Language Flags

Translation Disclaimer

HPCwire HPC in the Cloud Digital Manufacturing Report Green Computing Report
Rogue Wave

August 14, 2012

Cloudera CTO Reflects on Hadoop Underpinnings


“All of this data felt like an ocean and all these technologies only offered a small straw. We don’t want to use a straw, we want to jump in and swim in the ocean,” remarked Cloudera’s Co-Founder and Chief Technology Officer Amr Awadallah.

The Hadoop distro company’s CTO and co-founder discussed his company’s beginnings at the Cloud 2012 conference in Honolulu, Hawaii. He related his company’s beginnings to the challenges of big data as well as talking about the improvements Hadoop has made over the several years along with the improvements his company, Cloudera, has made themselves to Hadoop with the recent release of CDH4.

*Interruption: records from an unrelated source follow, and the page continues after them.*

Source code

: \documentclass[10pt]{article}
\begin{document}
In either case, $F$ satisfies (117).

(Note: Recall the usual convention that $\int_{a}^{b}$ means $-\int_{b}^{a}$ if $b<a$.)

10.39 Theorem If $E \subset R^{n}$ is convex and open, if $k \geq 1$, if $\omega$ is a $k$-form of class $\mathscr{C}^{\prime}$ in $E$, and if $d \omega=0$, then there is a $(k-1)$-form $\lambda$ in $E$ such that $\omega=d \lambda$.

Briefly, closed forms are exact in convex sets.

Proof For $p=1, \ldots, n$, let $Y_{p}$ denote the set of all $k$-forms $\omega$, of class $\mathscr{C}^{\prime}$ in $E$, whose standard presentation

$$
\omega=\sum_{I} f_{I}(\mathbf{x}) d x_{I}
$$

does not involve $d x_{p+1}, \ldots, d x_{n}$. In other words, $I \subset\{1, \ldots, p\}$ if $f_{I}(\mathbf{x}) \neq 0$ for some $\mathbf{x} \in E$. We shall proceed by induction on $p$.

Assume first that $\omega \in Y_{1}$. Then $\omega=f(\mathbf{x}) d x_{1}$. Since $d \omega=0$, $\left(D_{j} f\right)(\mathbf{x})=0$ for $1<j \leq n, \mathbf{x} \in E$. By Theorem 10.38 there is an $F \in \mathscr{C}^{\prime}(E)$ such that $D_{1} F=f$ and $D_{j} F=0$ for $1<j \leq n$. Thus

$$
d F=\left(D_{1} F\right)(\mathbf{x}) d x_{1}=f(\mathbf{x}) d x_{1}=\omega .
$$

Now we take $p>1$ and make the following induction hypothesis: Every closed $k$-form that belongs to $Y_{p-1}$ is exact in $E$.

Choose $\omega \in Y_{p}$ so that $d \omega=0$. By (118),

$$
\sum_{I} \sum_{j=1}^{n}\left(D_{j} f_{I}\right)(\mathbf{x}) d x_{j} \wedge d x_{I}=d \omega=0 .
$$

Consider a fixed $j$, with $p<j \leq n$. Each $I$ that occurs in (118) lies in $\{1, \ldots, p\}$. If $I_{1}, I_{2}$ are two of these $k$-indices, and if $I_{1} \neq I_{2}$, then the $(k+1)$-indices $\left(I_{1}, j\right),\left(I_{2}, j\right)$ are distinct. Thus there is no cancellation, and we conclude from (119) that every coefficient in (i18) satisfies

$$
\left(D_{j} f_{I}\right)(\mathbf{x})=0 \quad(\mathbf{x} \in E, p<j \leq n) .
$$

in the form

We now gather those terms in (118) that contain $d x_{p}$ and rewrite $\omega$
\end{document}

Awadallah related Hadoop to a simple computer operating system, nothing that an operating serves two purposes: to store files and to run applications on top of those files. According to Awadallah, Hadoop does that as well but obviously on a much larger scale. Further, Hadoop offers what Awadallah calls ‘scalability of humans.’ What he means by that is that developers who generate queries for two or three nodes can run those exact queries on hundreds of nodes as a result of Hadoop.

According to Awadallah, there were four ‘headaches’ whose problems they were looking to alleviate: data growing rapidly, the many forms of data, data’s dynamic schemas, and the increased cultural need to “leverage data as an asset.” When he looked at the high performance computing landscape in 2006 while working for Yahoo, he realized that none of their offerings fit his needs. He thought the answers were in the cloud, and that this was the dawning of the “cloud era.”

Alas, “Big data,” Awadallah says “does not lend itself well to external clouds today. It might change in the future but there are too many logistic boundaries.” So they shifted their focus to the superior Hadoop technology but kept the now-recognizable “Cloudera” moniker.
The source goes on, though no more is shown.